Helen Martin: Equestrians deserve true sporting chance

THE sporting awards season is looming, and one thing I'm sure of is that apart from racing jockeys, equestrians will, as usual, be under-recognised.

Monday, 31st October 2016, 9:00 am
Nick Skeltons achievement at this years Olympics deserve the widest recognition. Picture: Mike Ehrmann/Getty Images
Nick Skeltons achievement at this years Olympics deserve the widest recognition. Picture: Mike Ehrmann/Getty Images

As a horsey person I’m enraged when dressage is referred to as “horse dancing”, even by general “sports” commentators who might be well-informed about football, running, cycling, golf and shot-putting among other human-only sports, but are ignorant about equestrianism.

It seems they think of a horse as a vehicle . . . buy a good jumper and you’ll win the puissance; hop on a well-trained dressage mount and the only talent you’ll need is looking good in a top hat.

Well, let’s take running, cycling and swimming for example . . . all things that everyone, unless disabled, can do. Admittedly stars of these sports far exceed normal, human abilities and train tirelessly to build the necessary physique and musculature, plus having the ambition and drive for personal glory.

Sign up to our daily newsletter

The i newsletter cut through the noise

Football (something that almost every boy in the world and many girls have played) also produces star players who take it to super-human levels. They have the additional task of working as a team with ten other players and having only split seconds and instinct to make crucial decisions.

Fair play to them all. But they only have to concentrate on their own performance and sometimes that of other humans.

Show jumping and dressage does not only happen in the ring. Horses and riders train and work together, often for years, developing trust, communication and understanding in an extraordinary inter-species partnership. One is entirely dependent on the other. In show jumping that means having faith in your partner to fly over a jump that’s seven feet tall or wide and doing everything you can to help them do so, despite incredibly tight turns and rapid successions.

In dressage particularly, both horse and human are using almost every muscle in the body. The slightest shift in weight, flex of the shoulder, tightening of the fingers, turn of the neck, direction of sight, or pressure of the leg is part of the “conversation”. Horses are not bikes or F1 cars. They have individual personalities, quirks, moods, good days and bad days, just like their rider. But they are also athletes in their own right.

It’s many years since I did dressage, only at beginner level. Even then it was exhausting, and required massage and long baths to ease the aches. And I realised telepathy, body language and communicated positivity all played a part.

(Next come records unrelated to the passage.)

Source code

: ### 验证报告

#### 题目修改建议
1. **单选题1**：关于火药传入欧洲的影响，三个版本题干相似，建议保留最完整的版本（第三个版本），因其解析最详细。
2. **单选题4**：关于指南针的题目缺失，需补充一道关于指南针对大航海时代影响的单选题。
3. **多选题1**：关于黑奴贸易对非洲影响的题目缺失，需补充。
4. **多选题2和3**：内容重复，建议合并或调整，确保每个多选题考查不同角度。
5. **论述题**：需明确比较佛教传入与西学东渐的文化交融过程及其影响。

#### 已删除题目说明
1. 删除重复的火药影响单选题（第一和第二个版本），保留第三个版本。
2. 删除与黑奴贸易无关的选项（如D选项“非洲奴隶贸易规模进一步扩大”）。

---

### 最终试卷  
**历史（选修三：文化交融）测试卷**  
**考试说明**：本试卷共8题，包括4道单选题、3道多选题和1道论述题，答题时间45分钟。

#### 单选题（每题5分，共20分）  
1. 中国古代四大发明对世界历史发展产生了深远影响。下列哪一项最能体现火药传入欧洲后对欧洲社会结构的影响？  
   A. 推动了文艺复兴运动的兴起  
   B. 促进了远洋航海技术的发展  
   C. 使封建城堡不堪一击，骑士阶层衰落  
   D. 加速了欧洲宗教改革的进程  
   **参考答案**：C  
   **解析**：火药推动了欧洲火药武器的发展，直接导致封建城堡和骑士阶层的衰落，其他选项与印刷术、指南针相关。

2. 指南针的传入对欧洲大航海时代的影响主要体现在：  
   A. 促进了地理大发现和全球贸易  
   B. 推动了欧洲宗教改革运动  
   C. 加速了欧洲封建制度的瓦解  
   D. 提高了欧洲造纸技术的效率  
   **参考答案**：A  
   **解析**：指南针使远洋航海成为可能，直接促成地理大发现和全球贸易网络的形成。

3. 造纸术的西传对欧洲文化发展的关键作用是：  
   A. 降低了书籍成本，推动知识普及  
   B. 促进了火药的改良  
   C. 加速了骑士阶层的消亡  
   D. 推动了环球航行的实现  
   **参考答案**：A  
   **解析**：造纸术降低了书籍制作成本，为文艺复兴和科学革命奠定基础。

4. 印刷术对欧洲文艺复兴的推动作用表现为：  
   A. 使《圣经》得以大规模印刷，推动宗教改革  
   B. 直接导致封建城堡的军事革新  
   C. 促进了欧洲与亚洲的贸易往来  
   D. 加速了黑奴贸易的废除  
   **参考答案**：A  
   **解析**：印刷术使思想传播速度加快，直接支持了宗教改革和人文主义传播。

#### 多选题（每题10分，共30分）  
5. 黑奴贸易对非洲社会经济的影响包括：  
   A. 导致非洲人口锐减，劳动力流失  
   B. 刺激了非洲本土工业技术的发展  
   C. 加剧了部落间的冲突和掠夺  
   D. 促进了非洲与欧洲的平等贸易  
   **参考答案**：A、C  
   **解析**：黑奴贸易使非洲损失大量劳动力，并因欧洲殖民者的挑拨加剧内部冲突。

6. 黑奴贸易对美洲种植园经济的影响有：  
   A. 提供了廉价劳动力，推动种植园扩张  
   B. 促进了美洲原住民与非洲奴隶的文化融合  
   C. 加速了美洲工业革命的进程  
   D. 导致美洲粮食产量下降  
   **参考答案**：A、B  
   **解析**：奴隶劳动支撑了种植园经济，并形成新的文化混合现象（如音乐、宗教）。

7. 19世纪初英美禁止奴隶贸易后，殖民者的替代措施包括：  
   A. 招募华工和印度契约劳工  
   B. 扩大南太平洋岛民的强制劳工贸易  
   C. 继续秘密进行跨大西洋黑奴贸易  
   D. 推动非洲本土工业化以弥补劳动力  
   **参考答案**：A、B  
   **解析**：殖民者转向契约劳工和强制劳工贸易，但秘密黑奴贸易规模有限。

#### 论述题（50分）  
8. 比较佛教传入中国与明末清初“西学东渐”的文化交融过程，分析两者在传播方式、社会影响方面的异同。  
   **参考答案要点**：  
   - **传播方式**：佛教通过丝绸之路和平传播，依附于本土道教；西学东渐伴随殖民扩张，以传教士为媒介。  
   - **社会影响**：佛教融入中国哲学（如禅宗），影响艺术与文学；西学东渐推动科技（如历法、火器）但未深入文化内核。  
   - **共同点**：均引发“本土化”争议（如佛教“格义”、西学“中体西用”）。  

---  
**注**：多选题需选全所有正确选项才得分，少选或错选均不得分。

It’s certainly not about merely sitting astride a good horse and collecting medals, or having responsibility only for yourself and your own achievements. Count the skills required.

One person who should definitely feature in the various sports awards this year is 58-year-old showjumper Nick Skelton, who won gold in this year’s Olympics on 13-year-old Big Star. Nick had recovered from a near fatal accident in 2000 and went through a hip replacement in 2011! He’s Britain’s oldest gold medallist since 1908 and the second oldest of all time. He holds the British puissance (high jump) record of seven feet and seven inches and over his four decade career he has won over £6 million.

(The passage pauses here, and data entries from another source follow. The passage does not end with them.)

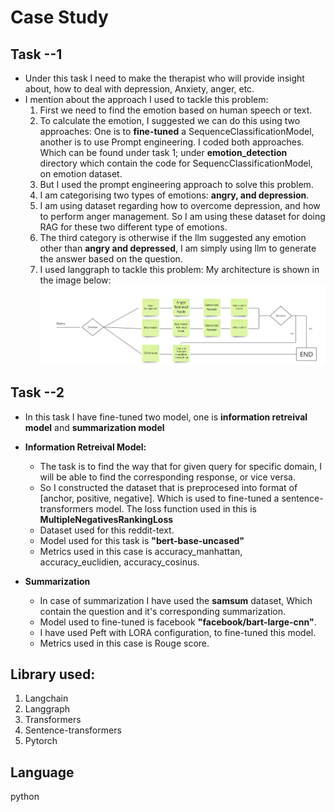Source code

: # Case Study 
## Task --1 
* Under this task I need to make the therapist who will provide insight about, how to deal with depression, Anxiety, anger, etc.
* I mention about the approach I used to tackle this problem:
  1. First we need to find the emotion based on human speech or text.
  2. To calculate the emotion, I suggested we can do this using two approaches: One is to **fine-tuned** a SequenceClassificationModel, another is to use Prompt engineering. I coded both approaches. Which can be found under task 1; under **emotion_detection** directory which contain the code for SequencClassificationModel, on emotion dataset.
  3. But I used the prompt engineering approach to solve this problem.
  4. I am categorising two types of emotions: **angry, and depression**.
  5. I am using dataset regarding how to overcome depression, and how to perform anger management. So I am using these dataset for doing RAG for these two different type of emotions.
  6. The third category is otherwise if the llm suggested any emotion other than **angry and depressed**, I am simply using llm to generate the answer based on the question.
  7. I used langgraph to tackle this problem: My architecture is shown in the image below:
  ![alt text](https://github.com/Anurich/CaseStudy/blob/main/therapist_architecture.png)
  

## Task --2
* In this task I have fine-tuned two model, one is **information retreival model** and **summarization model**
* **Information Retreival Model:**   
  * The task is to find the way that for given query for specific domain, I will be able to find the corresponding response, or vice versa.
  * So I constructed the dataset that is preprocesed into format of [anchor, positive, negative]. Which is used to fine-tuned a sentence-transformers model. The loss function used in this is **MultipleNegativesRankingLoss**
  * Dataset used for this reddit-text.
  * Model used for this task is **"bert-base-uncased"**
  * Metrics used in this case is accuracy_manhattan, accuracy_euclidien, accuracy_cosinus.

* **Summarization**
  *  In case of summarization I have used the **samsum** dataset, Which contain the question and it's corresponding summarization.
  *  Model used to fine-tuned is facebook **"facebook/bart-large-cnn"**.
  *  I have used Peft with LORA configuration, to fine-tuned this model.
  *  Metrics used in this case is Rouge score.
 

## Library used:
1. Langchain
2. Langgraph
3. Transformers
4. Sentence-transformers
5. Pytorch

## Language
python
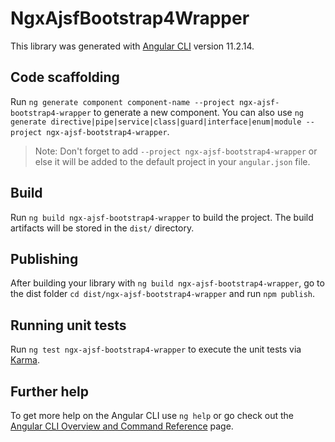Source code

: # NgxAjsfBootstrap4Wrapper

This library was generated with [Angular CLI](https://github.com/angular/angular-cli) version 11.2.14.

## Code scaffolding

Run `ng generate component component-name --project ngx-ajsf-bootstrap4-wrapper` to generate a new component. You can also use `ng generate directive|pipe|service|class|guard|interface|enum|module --project ngx-ajsf-bootstrap4-wrapper`.
> Note: Don't forget to add `--project ngx-ajsf-bootstrap4-wrapper` or else it will be added to the default project in your `angular.json` file. 

## Build

Run `ng build ngx-ajsf-bootstrap4-wrapper` to build the project. The build artifacts will be stored in the `dist/` directory.

## Publishing

After building your library with `ng build ngx-ajsf-bootstrap4-wrapper`, go to the dist folder `cd dist/ngx-ajsf-bootstrap4-wrapper` and run `npm publish`.

## Running unit tests

Run `ng test ngx-ajsf-bootstrap4-wrapper` to execute the unit tests via [Karma](https://karma-runner.github.io).

## Further help

To get more help on the Angular CLI use `ng help` or go check out the [Angular CLI Overview and Command Reference](https://angular.io/cli) page.
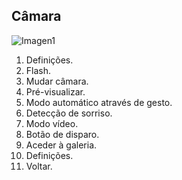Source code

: ## Câmara

![Imagen1](http://static.energysistem.com/images/manuals/42762/57daac1d07caa.jpg)


1. Definições.
2. Flash.
3. Mudar câmara.
4. Pré-visualizar.
5. Modo automático através de gesto.
6. Detecção de sorriso.
7. Modo vídeo.
8. Botão de disparo.
9. Aceder à galeria.
10. Definições.
11. Voltar.
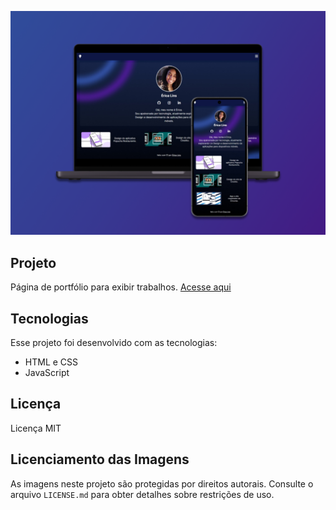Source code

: ![](./imgs/portifolio.png)

## Projeto
Página de portfólio para exibir trabalhos.
[Acesse aqui](https://rilins.github.io/Portfolio/index.html)

## Tecnologias
Esse projeto foi desenvolvido com as tecnologias:

- HTML e CSS
- JavaScript

## Licença
Licença MIT

## Licenciamento das Imagens
As imagens neste projeto são protegidas por direitos autorais. Consulte o arquivo `LICENSE.md` para obter detalhes sobre restrições de uso.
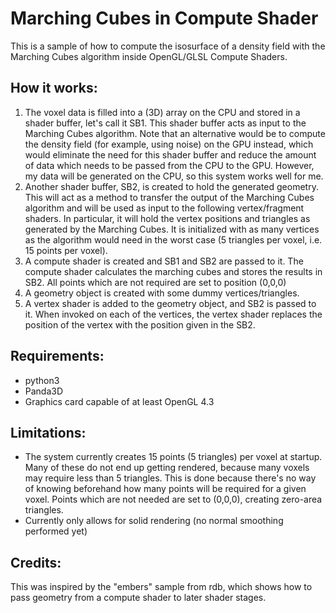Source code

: Marching Cubes in Compute Shader
================================

This is a sample of how to compute the isosurface of a density field with the Marching Cubes algorithm inside OpenGL/GLSL Compute Shaders.

How it works:
--------------
1. The voxel data is filled into a (3D) array on the CPU and stored in a shader buffer, let's call it SB1. This shader buffer acts as input to the Marching Cubes algorithm. Note that an alternative would be to compute the density field (for example, using noise) on the GPU instead, which would eliminate the need for this shader buffer and reduce the amount of data which needs to be passed from the CPU to the GPU. However, my data will be generated on the CPU, so this system works well for me.
2. Another shader buffer, SB2, is created to hold the generated geometry. This will act as a method to transfer the output of the Marching Cubes algorithm and will be used as input to the following vertex/fragment shaders. In particular, it will hold the vertex positions and triangles as generated by the Marching Cubes. It is initialized with as many vertices as the algorithm would need in the worst case (5 triangles per voxel, i.e. 15 points per voxel).
3. A compute shader is created and SB1 and SB2 are passed to it. The compute shader calculates the marching cubes and stores the results in SB2. All points which are not required are set to position (0,0,0)
4. A geometry object is created with some dummy vertices/triangles.
5. A vertex shader is added to the geometry object, and SB2 is passed to it. When invoked on each of the vertices, the vertex shader replaces the position of the vertex with the position given in the SB2.

Requirements:
--------------
- python3
- Panda3D
- Graphics card capable of at least OpenGL 4.3

Limitations:
--------------
- The system currently creates 15 points (5 triangles) per voxel at startup. Many of these do not end up getting rendered, because many voxels may require less than 5 triangles. This is done because there's no way of knowing beforehand how many points will be required for a given voxel. Points which are not needed are set to (0,0,0), creating zero-area triangles.
- Currently only allows for solid rendering (no normal smoothing performed yet)

Credits:
--------------
This was inspired by the "embers" sample from rdb, which shows how to pass geometry from a compute shader to later shader stages.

No sports star deserves an award more than Skelton.

As litter louts, we’re going down the pan

HOW age puts things in perspective. Bum-cleaning wet wipes, which claim to be flushable, are among several things being blamed for blocking drains and polluting our waters because they don’t disintegrate like toilet paper.

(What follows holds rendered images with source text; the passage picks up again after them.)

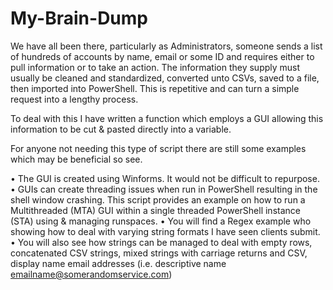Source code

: # My-Brain-Dump

We have all been there, particularly as Administrators, someone sends a list of hundreds of accounts by name, email or some ID and requires either to pull information or to take an action. The information they supply must usually be cleaned and standardized, converted unto CSVs, saved to a file, then imported into PowerShell. This is repetitive and can turn a simple request into a lengthy process. 

To deal with this I have written a function which employs a GUI allowing this information to be cut & pasted directly into a variable. 

For anyone not needing this type of script there are still some examples which may be beneficial so see. 

•	The GUI is created using Winforms. It would not be difficult to repurpose.
•	GUIs can create threading issues when run in PowerShell resulting in the shell window crashing. This script provides an example on how to run a Multithreaded (MTA) GUI within a single threaded PowerShell instance (STA) using & managing runspaces.
•	You will find a Regex example who showing how to deal with varying string formats I have seen clients submit.
•	You will also see how strings can be managed to deal with empty rows, concatenated CSV strings, mixed strings with carriage returns and CSV, display name email addresses (i.e. descriptive name <emailname@somerandomservice.com>)
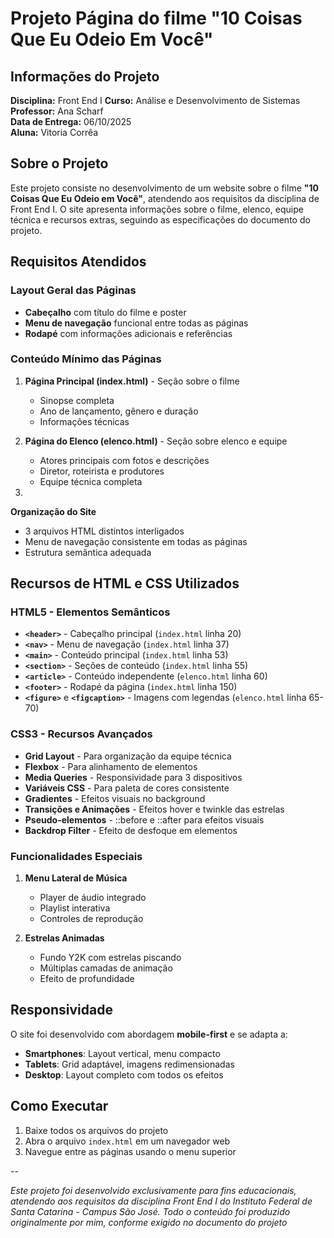 # Projeto Página do filme "10 Coisas Que Eu Odeio Em Você"

##  Informações do Projeto
**Disciplina:** Front End I 
**Curso:** Análise e Desenvolvimento de Sistemas  
**Professor:** Ana Scharf  
**Data de Entrega:** 06/10/2025  
**Aluna:** Vitoria Corrêa

## Sobre o Projeto
Este projeto consiste no desenvolvimento de um website sobre o filme **"10 Coisas Que Eu Odeio em Você"**, atendendo aos requisitos da disciplina de Front End I. O site apresenta informações sobre o filme, elenco, equipe técnica e recursos extras, seguindo as especificações do documento do projeto.

## Requisitos Atendidos

### Layout Geral das Páginas
- **Cabeçalho** com título do filme e poster 
- **Menu de navegação** funcional entre todas as páginas 
- **Rodapé** com informações adicionais e referências 

###  Conteúdo Mínimo das Páginas
1. **Página Principal (index.html)** - Seção sobre o filme
   - Sinopse completa
   - Ano de lançamento, gênero e duração
   - Informações técnicas

2. **Página do Elenco (elenco.html)** - Seção sobre elenco e equipe
   - Atores principais com fotos e descrições
   - Diretor, roteirista e produtores
   - Equipe técnica completa

3. 
 **Organização do Site**
- 3 arquivos HTML distintos interligados
- Menu de navegação consistente em todas as páginas
- Estrutura semântica adequada

##  Recursos de HTML e CSS Utilizados

### HTML5 - Elementos Semânticos
- **`<header>`** - Cabeçalho principal (`index.html` linha 20)
- **`<nav>`** - Menu de navegação (`index.html` linha 37)
- **`<main>`** - Conteúdo principal (`index.html` linha 53)
- **`<section>`** - Seções de conteúdo (`index.html` linha 55)
- **`<article>`** - Conteúdo independente (`elenco.html` linha 60)
- **`<footer>`** - Rodapé da página (`index.html` linha 150)
- **`<figure>`** e **`<figcaption>`** - Imagens com legendas (`elenco.html` linha 65-70)

### CSS3 - Recursos Avançados
- **Grid Layout** - Para organização da equipe técnica 
- **Flexbox** - Para alinhamento de elementos 
- **Media Queries** - Responsividade para 3 dispositivos 
- **Variáveis CSS** - Para paleta de cores consistente 
- **Gradientes** - Efeitos visuais no background 
- **Transições e Animações** - Efeitos hover e twinkle das estrelas 
- **Pseudo-elementos** - ::before e ::after para efeitos visuais 
- **Backdrop Filter** - Efeito de desfoque em elementos 

###  Funcionalidades Especiais
1. **Menu Lateral de Música** 
   - Player de áudio integrado
   - Playlist interativa
   - Controles de reprodução

2. **Estrelas Animadas** 
   - Fundo Y2K com estrelas piscando
   - Múltiplas camadas de animação
   - Efeito de profundidade


## Responsividade

O site foi desenvolvido com abordagem **mobile-first** e se adapta a:

- **Smartphones**: Layout vertical, menu compacto
- **Tablets**: Grid adaptável, imagens redimensionadas
- **Desktop**: Layout completo com todos os efeitos

## Como Executar
1. Baixe todos os arquivos do projeto
2. Abra o arquivo `index.html` em um navegador web
3. Navegue entre as páginas usando o menu superior


--

*Este projeto foi desenvolvido exclusivamente para fins educacionais, atendendo aos requisitos da disciplina Front End I do Instituto Federal de Santa Catarina - Campus São José. Todo o conteúdo foi produzido originalmente por mim, conforme exigido no documento do projeto*

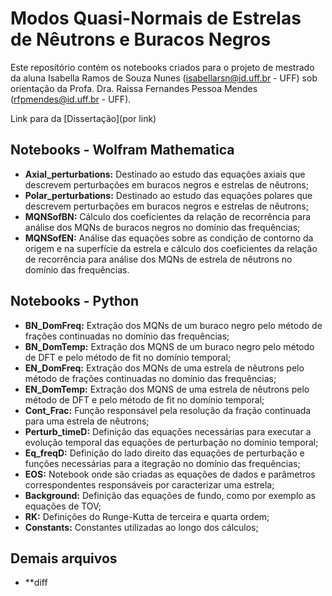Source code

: # Modos Quasi-Normais de Estrelas de Nêutrons e Buracos Negros

Este reposítório contém os notebooks criados para o projeto de mestrado da aluna Isabella Ramos de Souza Nunes (isabellarsn@id.uff.br - UFF) sob orientação da Profa. Dra. Raissa Fernandes Pessoa Mendes (rfpmendes@id.uff.br - UFF).

Link para da [Dissertação](por link)

## Notebooks - Wolfram Mathematica

*  **Axial_perturbations:** Destinado ao estudo das equações axiais que descrevem perturbações em buracos negros e estrelas de nêutrons;
*  **Polar_perturbations:** Destinado ao estudo das equações polares que descrevem perturbações em buracos negros e estrelas de nêutrons;
*  **MQNSofBN:** Cálculo dos coeficientes da relação de recorrência para análise dos MQNs de buracos negros no domínio das frequências;
*  **MQNSofEN:** Análise das equações sobre as condição de contorno da origem e na superfície da estrela e cálculo dos coeficientes da relação de recorrência para análise dos MQNs de estrela de nêutrons no domínio das frequências.

  ## Notebooks - Python
  
  *  **BN_DomFreq:** Extração dos MQNs de um buraco negro pelo método de frações continuadas no domínio das frequências;
  *  **BN_DomTemp:** Extração dos MQNS de um buraco negro pelo método de DFT e pelo método de fit no domínio temporal;
  *  **EN_DomFreq:** Extração dos MQNs de uma estrela de nêutrons pelo método de frações continuadas no domínio das frequências;
  *  **EN_DomTemp:** Extração dos MQNS de uma estrela de nêutrons pelo método de DFT e pelo método de fit no domínio temporal;
  *  **Cont_Frac:** Função responsável pela resolução da fração continuada para uma estrela de nêutrons;
  *  **Perturb_timeD:** Definição das equações necessárias para executar a evolução temporal das equações de perturbação no domínio temporal;
  *  **Eq_freqD:** Definição do lado direito das equações de perturbação e funções necessárias para a itegração no domínio das frequências;
  *  **EOS:** Notebook onde são criadas as equações de dados e parâmetros correspondentes responsáveis por caracterizar uma estrela;
  *  **Background:** Definição das equações de fundo, como por exemplo as equações de TOV;
  *  **RK:** Definições do Runge-Kutta de terceira e quarta ordem;
  *  **Constants:** Constantes utilizadas ao longo dos cálculos;

## Demais arquivos
* **diff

Not only do I remember as a child the days of Izal (scratchy, hard paper before soft bog rolls were invented) but I remember my great aunts whose indoor toilet facilities included cut up squares of The Scotsman and Evening News, diligently pierced with a huge darning needle and string to be hung on the lavvie door. How on earth did the drains cope then?

Now we have a whole range of personal and sanitary items that people are guilty of flushing away rather than binning or, as happened in the old days, throwing on the family fire . . . squeamish, careless, lazy, litter louts that we are.

Zero Tolerance must apply equally

MORAY Women’s Aid has backed out of the Scottish Women’s Aid Network because of SWA’s women-only membership policy. Moray has appointed a man (who served for eight years on its committee) to its board and is standing by his right to serve.

It reminds me of an early brain-storming meeting for Edinburgh’s Zero Tolerance campaign on domestic violence set up in 1992 by the late – and very inspiring – Evelyn Gillan. I was there, representing the Evening News. But when I asked why no men were present, why the campaign wasn’t inclusive of violence against men, and why it wasn’t geared at getting men onside rather than shutting them out, no-one had a satisfactory answer and I never went back.

Today almost one in five victims of domestic violence is a man. Perhaps it’s now time to ramp it up to a 100 per cent Zero Tolerance campaign rather than one based on the welfare of only half the population.

Drink? Think inside the box

THE skint NHS wants staff and carers to spy on and quiz patients and clients to find out how much they drink. Cheaper option – ask the bin men who collect the blue boxes. They know everything.